Bir şekilde hayatla bağımızı güçlendirdiğini düşündüğümüz şeyleri, bize zarar vermeye başladığı noktada bırakmamız gerekebilir. Ama bırakmak o kadar da kolay olmayabilir. Onlar gittiğinde yerlerine konabilecek şeylerin belirsizliği bizi ürkütür.
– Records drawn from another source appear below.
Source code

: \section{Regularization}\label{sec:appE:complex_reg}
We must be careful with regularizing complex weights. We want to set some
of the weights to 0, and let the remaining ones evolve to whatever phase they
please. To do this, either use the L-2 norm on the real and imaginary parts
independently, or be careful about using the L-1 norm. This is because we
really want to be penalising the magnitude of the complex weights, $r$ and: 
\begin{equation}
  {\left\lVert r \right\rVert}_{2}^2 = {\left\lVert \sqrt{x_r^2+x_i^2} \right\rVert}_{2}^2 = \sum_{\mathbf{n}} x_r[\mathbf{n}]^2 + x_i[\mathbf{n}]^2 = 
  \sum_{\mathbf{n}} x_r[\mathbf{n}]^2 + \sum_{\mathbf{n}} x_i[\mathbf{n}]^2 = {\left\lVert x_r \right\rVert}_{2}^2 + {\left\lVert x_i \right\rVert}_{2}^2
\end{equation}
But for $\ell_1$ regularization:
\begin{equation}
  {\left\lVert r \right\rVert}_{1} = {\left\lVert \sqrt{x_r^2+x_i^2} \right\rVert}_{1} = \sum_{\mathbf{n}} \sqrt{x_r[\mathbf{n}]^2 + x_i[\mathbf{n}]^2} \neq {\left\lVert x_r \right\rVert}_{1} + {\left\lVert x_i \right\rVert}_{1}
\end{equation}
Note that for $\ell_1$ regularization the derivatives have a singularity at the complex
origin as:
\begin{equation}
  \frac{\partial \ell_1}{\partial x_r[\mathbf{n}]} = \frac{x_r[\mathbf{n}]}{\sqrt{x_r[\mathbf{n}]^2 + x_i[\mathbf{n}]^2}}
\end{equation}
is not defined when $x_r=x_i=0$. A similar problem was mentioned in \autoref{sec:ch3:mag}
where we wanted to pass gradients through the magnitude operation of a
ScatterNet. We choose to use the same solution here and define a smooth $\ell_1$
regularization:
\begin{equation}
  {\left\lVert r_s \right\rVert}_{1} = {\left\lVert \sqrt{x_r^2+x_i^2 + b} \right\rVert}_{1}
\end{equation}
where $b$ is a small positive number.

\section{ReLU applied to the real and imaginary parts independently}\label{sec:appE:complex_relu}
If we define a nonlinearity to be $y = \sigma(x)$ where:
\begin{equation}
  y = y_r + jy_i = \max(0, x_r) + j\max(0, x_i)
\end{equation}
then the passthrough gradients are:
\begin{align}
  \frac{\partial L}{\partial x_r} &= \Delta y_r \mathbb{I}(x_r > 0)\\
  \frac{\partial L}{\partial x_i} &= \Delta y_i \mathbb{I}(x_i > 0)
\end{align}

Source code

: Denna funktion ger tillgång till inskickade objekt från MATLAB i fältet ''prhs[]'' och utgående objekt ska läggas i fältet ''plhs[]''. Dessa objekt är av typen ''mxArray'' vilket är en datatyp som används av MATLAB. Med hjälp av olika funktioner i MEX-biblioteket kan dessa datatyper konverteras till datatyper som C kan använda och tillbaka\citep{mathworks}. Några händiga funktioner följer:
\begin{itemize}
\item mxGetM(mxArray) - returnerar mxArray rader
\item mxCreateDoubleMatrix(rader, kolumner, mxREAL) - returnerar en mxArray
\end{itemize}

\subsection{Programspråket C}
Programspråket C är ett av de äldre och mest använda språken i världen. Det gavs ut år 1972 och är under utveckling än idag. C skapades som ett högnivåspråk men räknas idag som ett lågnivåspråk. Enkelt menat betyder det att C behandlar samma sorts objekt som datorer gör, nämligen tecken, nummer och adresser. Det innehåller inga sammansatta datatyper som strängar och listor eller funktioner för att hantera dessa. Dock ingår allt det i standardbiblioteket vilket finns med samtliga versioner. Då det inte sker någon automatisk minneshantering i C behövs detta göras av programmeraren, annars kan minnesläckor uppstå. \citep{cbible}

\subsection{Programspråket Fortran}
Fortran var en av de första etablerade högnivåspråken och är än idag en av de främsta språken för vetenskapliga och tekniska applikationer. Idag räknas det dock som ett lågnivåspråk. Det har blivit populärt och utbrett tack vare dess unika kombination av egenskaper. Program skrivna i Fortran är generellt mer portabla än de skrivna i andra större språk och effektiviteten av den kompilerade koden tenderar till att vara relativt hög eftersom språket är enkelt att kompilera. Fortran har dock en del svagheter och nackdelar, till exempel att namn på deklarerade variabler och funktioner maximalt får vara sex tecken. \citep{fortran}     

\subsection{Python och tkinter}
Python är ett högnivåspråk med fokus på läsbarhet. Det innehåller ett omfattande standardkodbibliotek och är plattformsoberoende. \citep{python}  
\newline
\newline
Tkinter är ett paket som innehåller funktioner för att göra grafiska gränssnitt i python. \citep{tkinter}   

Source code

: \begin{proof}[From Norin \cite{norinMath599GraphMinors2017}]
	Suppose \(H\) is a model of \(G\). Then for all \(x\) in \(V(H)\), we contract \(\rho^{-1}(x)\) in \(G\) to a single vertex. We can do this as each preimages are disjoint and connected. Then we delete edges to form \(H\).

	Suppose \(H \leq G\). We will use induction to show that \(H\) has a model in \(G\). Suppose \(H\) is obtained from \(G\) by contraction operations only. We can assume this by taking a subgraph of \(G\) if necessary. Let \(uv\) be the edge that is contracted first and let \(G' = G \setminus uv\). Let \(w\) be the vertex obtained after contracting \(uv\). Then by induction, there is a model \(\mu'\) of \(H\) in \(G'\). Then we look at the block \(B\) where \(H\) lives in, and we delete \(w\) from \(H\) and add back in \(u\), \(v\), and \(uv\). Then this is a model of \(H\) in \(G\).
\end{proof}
Partnerimizle olan ilişkimizi kolay kolay bırakamayız; çünkü gerçeklerle yüzleşmekten korkarız. İlişkinin bitmesinden ise, düzeleceğine dair umut beslemek daha katlanılır bir durumdur. Bununla birlikte baş etmemiz gereken birçok duygu da ortaya çıkacaktır. Bir kere kendimizi yetersiz, değersiz hissedeceğiz. Sonra alışmış olduğumuz hayatı bırakıp bilmediğimiz bir hayat tecrübesi deneyimlemeye cesaretimiz yoktur. Hayatımızın alt üst olacağını düşünürüz. Ama Şems-i Tebrizi der ki “Düzenim bozulur, hayatım alt üst olur diye endişe etme. Nereden biliyorsun hayatın altının üstünden daha iyi olmayacağını? ”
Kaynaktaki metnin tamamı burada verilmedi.